En mai, à Paris, une exposition d’objets surréalistes à la galerie Charles Ratton réunit pour la première fois des objets naturels, des objets trouvés et des objets composés par les artistes surréalistes. L’International Surrealist Exhibition est organisée à Londres par l’historien d’art Herbert Read, et préfacée par André Breton. En décembre, le MoMA de New York présente l’exposition Fantastic Art, Dada and Surrealism.


1937

André Breton devient rédacteur en chef de la revue Minotaure.Il fait paraître l’Amour fou.


1938

À la galerie des beaux-arts de Paris se tient une nouvelle Exposition internationale du surréalisme, avec la collaboration scénographique de Marcel Duchamp. Cette exposition réunit plus de 60 artistes de différents pays, présentant près de 300 peintures, objets, collages, photographies et installations.


1939

Salvador Dali est exclu du groupe. La guerre disperse les Surréalistes, dont une grande partie s’exile aux États-Unis : le modèle qu’ils représentent sera déterminant pour les mouvements artistiques naissants ou à venir, comme l’Expressionnisme abstrait, le Néo-dadaïsme, et le Pop Art.

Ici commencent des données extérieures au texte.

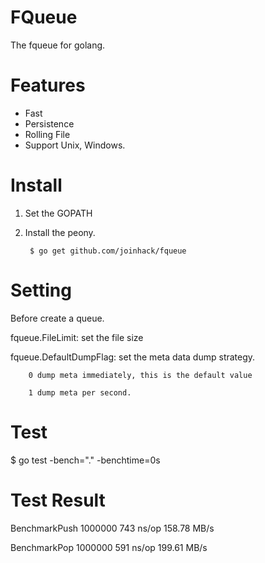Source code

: FQueue
==================================
The fqueue for golang.


Features
==================================
* Fast
* Persistence
* Rolling File
* Support Unix, Windows.

Install
==================================
1. Set the GOPATH 

2. Install the peony. 

		$ go get github.com/joinhack/fqueue

Setting
==================================
Before create a queue.

fqueue.FileLimit: set the file size

fqueue.DefaultDumpFlag: set the meta data dump strategy.

        0 dump meta immediately, this is the default value
        
        1 dump meta per second.


Test
==================================
$ go test -bench="." -benchtime=0s


Test Result
==================================

BenchmarkPush	 1000000	       743 ns/op	 158.78 MB/s

BenchmarkPop	 1000000	       591 ns/op	 199.61 MB/s
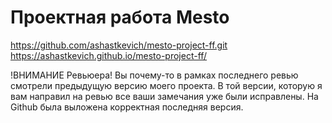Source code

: # Проектная работа Mesto
https://github.com/ashastkevich/mesto-project-ff.git
https://ashastkevich.github.io/mesto-project-ff/

!ВНИМАНИЕ Ревьюера! Вы почему-то в рамках последнего ревью смотрели предыдущую версию моего проекта. 
В той версии, которую я вам направил на ревью все ваши замечания уже были исправлены.
На Github была выложена корректная последняя версия.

Le surréalisme domine l'histoire de la sensibilité du XXème siècle. Rares sont les domaines de la vie culturelle qui aient échappé à son activisme passionné. Au point de nous faire oublier aujourd'hui le mouvement, historiquement déterminé, qu'il fut un demi-siècle durant. Pourtant, ce mouvement a peut-être moins inventé une sensibilité nouvelle - quelques-unes de ses aspirations essentielles caractérisent déjà le romantisme du XIXème siècle : affirmation de la nature essentiellement poétique de l'homme, appel aux puissances de la vie inconsciente, de l'imagination et du rêve, identification de la science avec la poésie, de la littérature avec la vie, espérance millénariste fondée sur une transformation de l'homme - qu'il n'a soumis à son ontologie inquiète les doctrines esthétiques, scientifiques et même politiques majeures de son époque. Inlassablement, il leur aura posé la question de leur sens, dans une conception globale de l'homme dont il représente sans doute - avec le marxisme et l'existentialisme - la dernière manifestation dans la pensée occidentale. Mais, en déplaçant leurs problématiques, en déjouant leur sens manifeste, le surréalisme reste peut-être avant tout pour nous un incomparable révélateur de revendications latentes : littérature soumise à l'urgence du désir, psychanalyse envisagée dans son pouvoir critique plus que thérapeutique, ésotérisme pratiqué sans transcendance, matérialisme contesté par le " hasard objectif ", communisme affronté aux exigences irréductibles de la subjectivité. C'est l'ombre portée d'un demi-siècle décisif qui, d'une guerre à l'autre, ironiquement, gravement, se projette aussi bien dans la pensée que dans la chronologie de ce mouvement.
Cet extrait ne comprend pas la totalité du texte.